David Ezra Stein says, “Before I could read, I would make people read to me. I had this little toddler bed with an orange-stripey pillow. We would sit there and read.” He recalls his grandmother’s voice saying, “I think I can I think I can” from The Little Engine That Could—a strong auditory memory even today. Books grabbed hold of Stein from a young age, pushing him to read more and more. He didn’t discriminate in his choice of readers, either, sometimes drafting friends of his parents—relative strangers really. “Want to go to my room? Read books?”
In addition to books, nature was another strong influence in Stein’s life. Together with his sister and cousins, they played in the backyard and “made up games in nature. Our backyard became this immense place as big as our imaginations,” he says. Sometimes they explored a big oak forest near Stein’s home, or his cousins’ pond, and made up stories about the squirrels and frogs. “I always had this idea that I was going to maybe grow up to live under a tree or a bush. I would survive on berries like Robinson Crusoe.” Currently, Stein lives in a conventional New York apartment with his wife and son, but dreams of one day building a tree house for a studio. His connection with nature continues through an interest in foraging through Central Park (thanks to walking tours with The Wild Man who teaches fellow foragers what is safe to eat).
Stein’s interest in foraging also feeds his work. In his upcoming book that features a squirrel as the main character, Stein says, “I can write about a squirrel better knowing what an acorn tastes like.” Although many of his stories are influenced by his adult experiences, his childhood memories are strong. “I’m still in touch with what it feels like to be a small person. I know when I write something that it will be appealing to the kid, because I have that sense of what will tickle the kid and what makes me feel good as a former kid.”

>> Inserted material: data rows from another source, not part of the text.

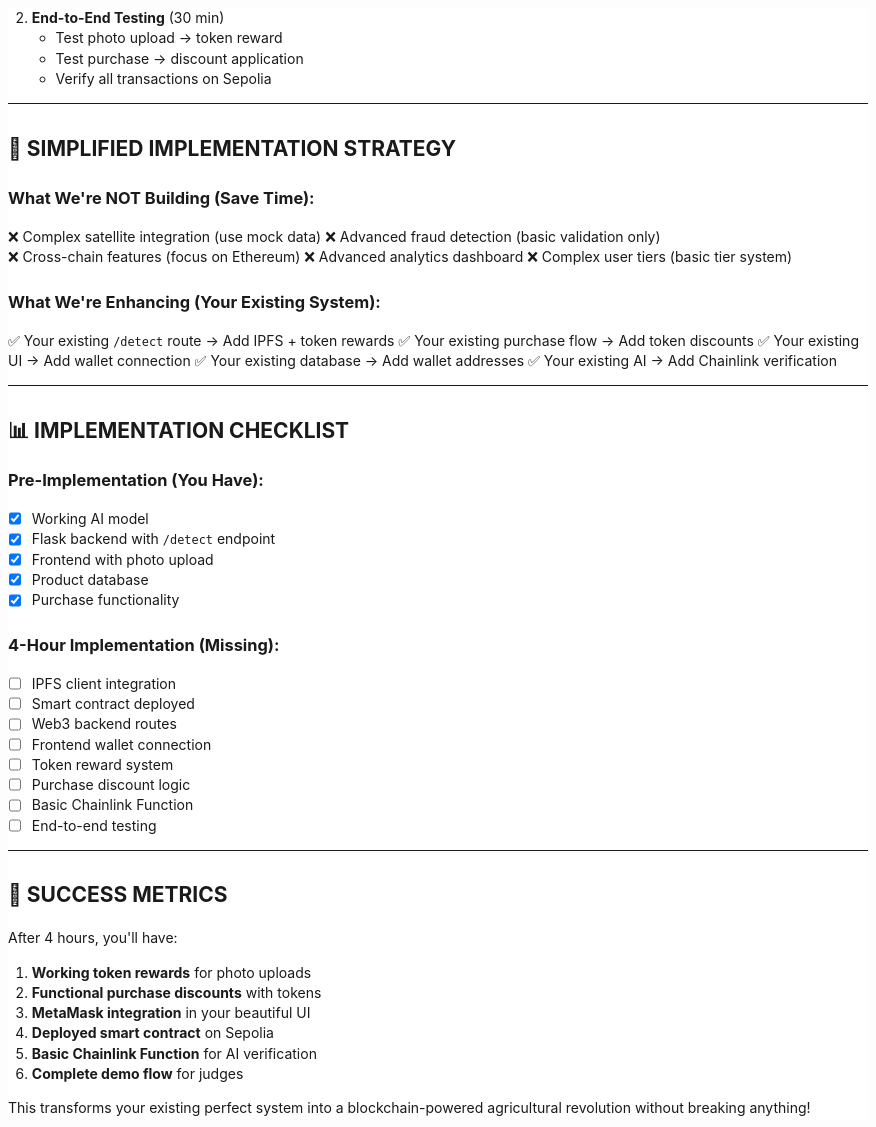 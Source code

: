 2. **End-to-End Testing** (30 min)
   - Test photo upload → token reward
   - Test purchase → discount application
   - Verify all transactions on Sepolia

---

## 🚀 **SIMPLIFIED IMPLEMENTATION STRATEGY**

### **What We're NOT Building (Save Time):**
❌ Complex satellite integration (use mock data)
❌ Advanced fraud detection (basic validation only)  
❌ Cross-chain features (focus on Ethereum)
❌ Advanced analytics dashboard
❌ Complex user tiers (basic tier system)

### **What We're Enhancing (Your Existing System):**
✅ Your existing `/detect` route → Add IPFS + token rewards
✅ Your existing purchase flow → Add token discounts
✅ Your existing UI → Add wallet connection
✅ Your existing database → Add wallet addresses
✅ Your existing AI → Add Chainlink verification

---

## 📊 **IMPLEMENTATION CHECKLIST**

### **Pre-Implementation (You Have):**
- [x] Working AI model
- [x] Flask backend with `/detect` endpoint
- [x] Frontend with photo upload
- [x] Product database
- [x] Purchase functionality

### **4-Hour Implementation (Missing):**
- [ ] IPFS client integration
- [ ] Smart contract deployed
- [ ] Web3 backend routes
- [ ] Frontend wallet connection
- [ ] Token reward system
- [ ] Purchase discount logic
- [ ] Basic Chainlink Function
- [ ] End-to-end testing

---

## 🎯 **SUCCESS METRICS**

After 4 hours, you'll have:
1. **Working token rewards** for photo uploads
2. **Functional purchase discounts** with tokens
3. **MetaMask integration** in your beautiful UI
4. **Deployed smart contract** on Sepolia
5. **Basic Chainlink Function** for AI verification
6. **Complete demo flow** for judges

This transforms your existing perfect system into a blockchain-powered agricultural revolution without breaking anything!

During his senior year at the Parsons School of Design in New York City, Stein registered for a children’s book class without knowing why. In the first few meetings, he realized his instructor wrote children’s books for a living—something that had never occurred to him. Stein conceived the idea for his upcoming book, Because Amelia Smiled, in this class and his instructor helped introduce him to editors at publishing houses. “I sent [Amelia] to an editor at HarperCollins, but couldn’t settle on a style of art I wanted to use,” he says. The book required an artistic style combined with research that challenged Stein at the time—an unpublished author/illustrator. Now, after eight books, one of them a Caldecott Honor, Stein felt he had the experience to pull it off.
In each book, Stein explores a new facet of his art, picking a technique that works for the story. For instance, in Leaves and Pouch!, he mixed water colors with pencil and ink pen lines to achieve softer illustrations. “I think of myself as an artist, not an illustrator,” he says. “I keep trying new things to keep developing as an artist.” Love, Mouserella required a level of detail not in his other books, so he used a combination of water color and opaque white paint to accentuate Mouserella, her city, and the cultural references in the book. “The light and shadow is more sophisticated, too,” Stein says. In Interrupting Chicken, Stein’s Caldecott Honor book, he invented a new technique: painting dark purple backgrounds before adding the details to each page.
Because Amelia Smiled is Stein’s first book illustrated all in water soluble crayon. “The crayon becomes water color with water,” he says. “It’s the best of both worlds.” He created ball point pen lines of different colors with a new technique he invented that uses the crayon as carbon paper. “The lines come out really crisp and transfer well,” he says.
Stein recalls several artistic influences in his life. The work of famous author- illustrators, such as William Steig and Dr. Seuss, plus “everyone I read as a kid.” He also credits television commercials because of their sparse directness and almost poetic form. “They say a lot with a little,” he said. “The Reading Rainbow was a really big influence on me now that I think back. Seeing books on T.V. made them that much more interesting. I feel like I really got into the pictures by seeing them on T.V.” he says. “Ironically, T.V. got me into books.”
Stein’s books celebrate love and relationships. He searches for the truth in each story, and tempers that truth with respect for the world and other people. “I hope people find my books helpful and inspiring,” he says. “I hope my books do something that other books don’t do.”